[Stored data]
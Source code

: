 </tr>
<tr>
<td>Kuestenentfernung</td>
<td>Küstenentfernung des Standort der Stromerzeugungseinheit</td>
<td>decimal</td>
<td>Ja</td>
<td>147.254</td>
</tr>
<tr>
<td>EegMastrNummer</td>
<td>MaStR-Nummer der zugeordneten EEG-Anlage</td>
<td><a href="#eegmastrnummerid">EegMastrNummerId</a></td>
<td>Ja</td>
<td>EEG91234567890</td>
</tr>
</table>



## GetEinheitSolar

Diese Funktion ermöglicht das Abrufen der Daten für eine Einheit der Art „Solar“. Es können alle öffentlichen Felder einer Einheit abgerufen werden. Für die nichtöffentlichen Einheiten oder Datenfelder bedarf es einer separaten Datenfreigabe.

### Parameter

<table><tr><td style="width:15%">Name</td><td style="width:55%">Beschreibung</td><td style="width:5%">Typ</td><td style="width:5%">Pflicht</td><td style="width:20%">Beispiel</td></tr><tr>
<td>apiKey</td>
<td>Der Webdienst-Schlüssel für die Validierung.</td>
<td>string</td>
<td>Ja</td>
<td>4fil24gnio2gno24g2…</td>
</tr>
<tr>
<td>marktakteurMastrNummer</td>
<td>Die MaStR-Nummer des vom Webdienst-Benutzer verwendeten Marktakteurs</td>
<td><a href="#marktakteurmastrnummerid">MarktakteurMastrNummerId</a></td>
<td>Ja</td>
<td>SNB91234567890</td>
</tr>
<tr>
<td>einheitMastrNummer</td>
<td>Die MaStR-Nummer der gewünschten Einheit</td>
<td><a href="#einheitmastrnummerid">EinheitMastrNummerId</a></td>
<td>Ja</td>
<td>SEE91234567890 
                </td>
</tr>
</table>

**Assigned task**
Keeping every character as it is, restate the lines above that run from the line with "<td>Küstenentfernung des Standort" through the line with "<td>apiKey</td>", both included, and nothing else.

**Completed task**
<td>Küstenentfernung des Standort der Stromerzeugungseinheit</td>
<td>decimal</td>
<td>Ja</td>
<td>147.254</td>
</tr>
<tr>
<td>EegMastrNummer</td>
<td>MaStR-Nummer der zugeordneten EEG-Anlage</td>
<td><a href="#eegmastrnummerid">EegMastrNummerId</a></td>
<td>Ja</td>
<td>EEG91234567890</td>
</tr>
</table>



## GetEinheitSolar

Diese Funktion ermöglicht das Abrufen der Daten für eine Einheit der Art „Solar“. Es können alle öffentlichen Felder einer Einheit abgerufen werden. Für die nichtöffentlichen Einheiten oder Datenfelder bedarf es einer separaten Datenfreigabe.

### Parameter

<table><tr><td style="width:15%">Name</td><td style="width:55%">Beschreibung</td><td style="width:5%">Typ</td><td style="width:5%">Pflicht</td><td style="width:20%">Beispiel</td></tr><tr>
<td>apiKey</td>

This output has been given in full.